Gold can be used as a convenient bribe which bitcoin can’t. Not only does gold not require a medium, but it is by nature untraceable, that is why governments hate it. The whole point of the blockchain is that every transaction is recorded, so the thugs masters will always be able to see if they have been taking bribes that way.
That is a whole other aspect I don’t like about bitcoin, the lack of anonymity. Gold coins don’t leave a trail, because the point of gold is not about calculating the ownership but all about the physical possession.
3) “Funny thing is, that's exactly what my grand grandfather did - he had some unspecified valuables buried somewhere during dekulakization. He was very tight lipped about this, wanted to outlast Stalin or at least leave it all to my mother.
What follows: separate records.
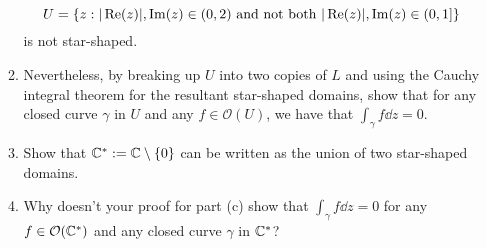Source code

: \documentclass[../psets.tex]{subfiles}
\begin{document}
\begin{enumerate}[label={\textbf{\arabic*.}}]
\begin{enumerate}
        \begin{equation*}
            U = \{z:|\operatorname{Re}(z)|,\operatorname{Im}(z)\in(0,2)\text{ and not both }|\operatorname{Re}(z)|,\operatorname{Im}(z)\in(0,1]\}
        \end{equation*}
        is not star-shaped.
        \item Nevertheless, by breaking up $U$ into two copies of $L$ and using the Cauchy integral theorem for the resultant star-shaped domains, show that for any closed curve $\gamma$ in $U$ and any $f\in\mathcal{O}(U)$, we have that $\int_\gamma f\dd{z}=0$.
        \item Show that $\mathbb{C}^*:=\mathbb{C}\setminus\{0\}$ can be written as the union of two star-shaped domains.
        \item Why doesn't your proof for part (c) show that $\int_\gamma f\dd{z}=0$ for any $f\in\mathcal{O}(\mathbb{C}^*)$ and any closed curve $\gamma$ in $\mathbb{C}^*$?
    \end{enumerate}
\end{enumerate}
\end{document}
One slight problem - he died in 1950s fast enough to be unable to reach anyone he could trust with information. To this day there is not even a slightest idea about at least general area where that stash was buried.”
That is too bad, sometimes even the best plan isn’t good enogh. But look at the bright side, at least Stalin didn’t get it either.
I remember a story from last year where someone found a gold stash that had been buried for thousands of years. I believe the archeologist said it was from the late bronze age. It was properly someone in a similar situation to thy grandfather, trying to escape from some tyrant and burying his treasure on the way, and then never finding anyone to trust with the information of its whereabouts. I will consider it a half win that a horde gets lost to the ages rather than to fall into the hands of a tyrant, that would surely only use it for evil.
4) Gold standard
“US already handled inflation rates as high as 14% between 1970 and 1980, including stagflation. Granted, at 20%+ death spiral may become more difficult to overcome, but with enough political will solutions are available.”
That is not even close to a hyperinflation. And as I said a hyperinflation is not just inflation on steroids, it is “loss of confidence” in the currency. That havn’t happened in America since the continental.
But thou hast to understand that the advantage of a gold standard is exactly because it is a shackle on government and banks. It forces fiscal restraint.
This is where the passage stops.